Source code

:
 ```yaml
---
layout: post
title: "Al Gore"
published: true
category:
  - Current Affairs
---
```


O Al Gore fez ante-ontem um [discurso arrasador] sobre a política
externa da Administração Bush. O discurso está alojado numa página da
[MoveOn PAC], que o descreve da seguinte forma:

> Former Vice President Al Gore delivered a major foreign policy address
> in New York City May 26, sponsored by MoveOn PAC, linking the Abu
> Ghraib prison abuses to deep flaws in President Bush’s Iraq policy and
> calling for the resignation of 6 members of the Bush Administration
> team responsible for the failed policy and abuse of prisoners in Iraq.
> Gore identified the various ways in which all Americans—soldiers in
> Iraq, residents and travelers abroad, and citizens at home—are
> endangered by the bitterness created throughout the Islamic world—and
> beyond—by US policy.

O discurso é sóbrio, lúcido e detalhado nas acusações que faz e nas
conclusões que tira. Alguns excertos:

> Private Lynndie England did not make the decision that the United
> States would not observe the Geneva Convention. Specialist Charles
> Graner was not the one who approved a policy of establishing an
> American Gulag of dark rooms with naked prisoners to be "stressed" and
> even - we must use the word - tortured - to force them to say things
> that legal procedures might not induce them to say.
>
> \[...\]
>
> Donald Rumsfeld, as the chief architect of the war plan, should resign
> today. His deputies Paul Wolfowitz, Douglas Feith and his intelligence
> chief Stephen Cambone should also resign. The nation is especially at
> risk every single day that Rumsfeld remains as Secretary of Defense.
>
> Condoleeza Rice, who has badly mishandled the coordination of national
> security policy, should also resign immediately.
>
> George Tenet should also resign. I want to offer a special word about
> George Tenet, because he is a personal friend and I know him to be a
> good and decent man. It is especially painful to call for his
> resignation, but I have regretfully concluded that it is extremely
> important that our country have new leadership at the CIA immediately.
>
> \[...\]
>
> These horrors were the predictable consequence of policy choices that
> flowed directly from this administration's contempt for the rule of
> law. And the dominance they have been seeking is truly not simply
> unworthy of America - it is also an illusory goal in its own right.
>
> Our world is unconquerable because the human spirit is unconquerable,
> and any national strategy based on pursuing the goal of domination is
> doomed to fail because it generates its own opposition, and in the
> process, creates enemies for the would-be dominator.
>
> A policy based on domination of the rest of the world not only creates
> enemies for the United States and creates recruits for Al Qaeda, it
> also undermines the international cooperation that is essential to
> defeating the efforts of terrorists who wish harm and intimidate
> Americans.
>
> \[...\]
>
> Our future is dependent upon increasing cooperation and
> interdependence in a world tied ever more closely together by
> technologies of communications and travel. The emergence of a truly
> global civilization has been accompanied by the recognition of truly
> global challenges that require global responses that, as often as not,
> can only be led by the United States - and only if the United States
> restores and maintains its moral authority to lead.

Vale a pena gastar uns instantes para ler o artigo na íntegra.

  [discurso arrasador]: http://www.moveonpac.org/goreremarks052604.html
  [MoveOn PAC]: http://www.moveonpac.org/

....

Work to be completed.
The complete listing, from first line to last, should be copied verbatim.

Reply.
Source code

:
 ```yaml
---
layout: post
title: "Al Gore"
published: true
category:
  - Current Affairs
---
```


O Al Gore fez ante-ontem um [discurso arrasador] sobre a política
externa da Administração Bush. O discurso está alojado numa página da
[MoveOn PAC], que o descreve da seguinte forma:

> Former Vice President Al Gore delivered a major foreign policy address
> in New York City May 26, sponsored by MoveOn PAC, linking the Abu
> Ghraib prison abuses to deep flaws in President Bush’s Iraq policy and
> calling for the resignation of 6 members of the Bush Administration
> team responsible for the failed policy and abuse of prisoners in Iraq.
> Gore identified the various ways in which all Americans—soldiers in
> Iraq, residents and travelers abroad, and citizens at home—are
> endangered by the bitterness created throughout the Islamic world—and
> beyond—by US policy.

O discurso é sóbrio, lúcido e detalhado nas acusações que faz e nas
conclusões que tira. Alguns excertos:

> Private Lynndie England did not make the decision that the United
> States would not observe the Geneva Convention. Specialist Charles
> Graner was not the one who approved a policy of establishing an
> American Gulag of dark rooms with naked prisoners to be "stressed" and
> even - we must use the word - tortured - to force them to say things
> that legal procedures might not induce them to say.
>
> \[...\]
>
> Donald Rumsfeld, as the chief architect of the war plan, should resign
> today. His deputies Paul Wolfowitz, Douglas Feith and his intelligence
> chief Stephen Cambone should also resign. The nation is especially at
> risk every single day that Rumsfeld remains as Secretary of Defense.
>
> Condoleeza Rice, who has badly mishandled the coordination of national
> security policy, should also resign immediately.
>
> George Tenet should also resign. I want to offer a special word about
> George Tenet, because he is a personal friend and I know him to be a
> good and decent man. It is especially painful to call for his
> resignation, but I have regretfully concluded that it is extremely
> important that our country have new leadership at the CIA immediately.
>
> \[...\]
>
> These horrors were the predictable consequence of policy choices that
> flowed directly from this administration's contempt for the rule of
> law. And the dominance they have been seeking is truly not simply
> unworthy of America - it is also an illusory goal in its own right.
>
> Our world is unconquerable because the human spirit is unconquerable,
> and any national strategy based on pursuing the goal of domination is
> doomed to fail because it generates its own opposition, and in the
> process, creates enemies for the would-be dominator.
>
> A policy based on domination of the rest of the world not only creates
> enemies for the United States and creates recruits for Al Qaeda, it
> also undermines the international cooperation that is essential to
> defeating the efforts of terrorists who wish harm and intimidate
> Americans.
>
> \[...\]
>
> Our future is dependent upon increasing cooperation and
> interdependence in a world tied ever more closely together by
> technologies of communications and travel. The emergence of a truly
> global civilization has been accompanied by the recognition of truly
> global challenges that require global responses that, as often as not,
> can only be led by the United States - and only if the United States
> restores and maintains its moral authority to lead.

Vale a pena gastar uns instantes para ler o artigo na íntegra.

  [discurso arrasador]: http://www.moveonpac.org/goreremarks052604.html
  [MoveOn PAC]: http://www.moveonpac.org/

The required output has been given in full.